Role of CD47 Pathway in Rheumatoid Arthritis (RA) Pathogenesis and Treatment

Rheumatoid arthritis (RA) represents a chronic progressive process which leads to significant morbidity and mortality. RA is driven by both inflammatory and stromal pathologies, and while current therapies improve inflammation, there are not effective treatments targeting fibroblasts and bone pathology in RA. The CD47 pathway can affect both immune cell phagocytosis through SIRP-a signaling and stromal pathology through TSP-1 signaling. This study will define the role of CD47 signaling in patient biospecimens and mouse models of arthritis, and assess the utility of combinations of anti-CD47 therapy and biologics in RA. Our central hypothesis is that CD47 is critical to RA pathogenesis and that its blockade will ameliorate or reverse inflammatory arthritis and bone erosion. We will test this hypothesis through three specific aims. Aim 1 will characterize the role of the CD47 signaling through TSP-1 and SIRP-a in patients with RA through histologic analysis, single cell RNA sequencing, and synovial organoid cultures. Aim 2 will assess whether CD47 is required for inflammatory arthritis by assessing arthritis, bone outcomes, and cellular function in mice deficient in CD47 after inducing arthritis.
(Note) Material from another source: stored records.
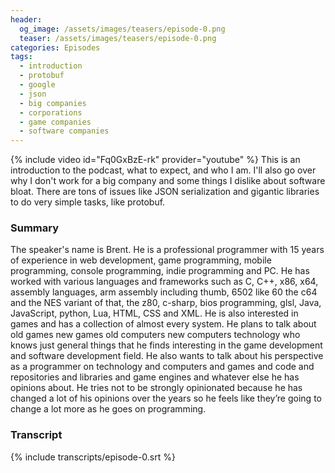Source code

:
```yaml
---
header:
  og_image: /assets/images/teasers/episode-0.png
  teaser: /assets/images/teasers/episode-0.png
categories: Episodes
tags:
  - introduction
  - protobuf
  - google
  - json
  - big companies
  - corporations
  - game companies
  - software companies
---
```


{% include video id="Fq0GxBzE-rk" provider="youtube" %}
This is an introduction to the podcast, what to expect, and who I am. I'll also go over why I don't work for a big company and some things I dislike about software bloat. There are tons of issues like JSON serialization and gigantic libraries to do very simple tasks, like protobuf.

### Summary
The speaker's name is Brent. He is a professional programmer with 15 years of experience in web development, game programming, mobile programming, console programming, indie programming and PC. He has worked with various languages and frameworks such as C, C++, x86, x64, assembly languages, arm assembly including thumb, 6502 like 60 the c64 and the NES variant of that, the z80, c-sharp, bios programming, glsl, Java, JavaScript, python, Lua, HTML, CSS and XML. He is also interested in games and has a collection of almost every system. He plans to talk about old games new games old computers new computers technology who knows just general things that he finds interesting in the game development and software development field. He also wants to talk about his perspective as a programmer on technology and computers and games and code and repositories and libraries and game engines and whatever else he has opinions about. He tries not to be strongly opinionated because he has changed a lot of his opinions over the years so he feels like they’re going to change a lot more as he goes on programming.

### Transcript
<div class="transcript">
  {% include transcripts/episode-0.srt %}
</div>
Aim 3 will determine the effectiveness of CD47 inhibition in combination with biologic therapies in treating arthritis first using an in vitro drug screen and then testing the most promising candidate therapy in vivo. The proposed research is significant both because it will substantially improve understanding of RA biology, and because it has the potential to identify novel therapeutic strategies which can treat both inflammatory and stromal pathways in RA.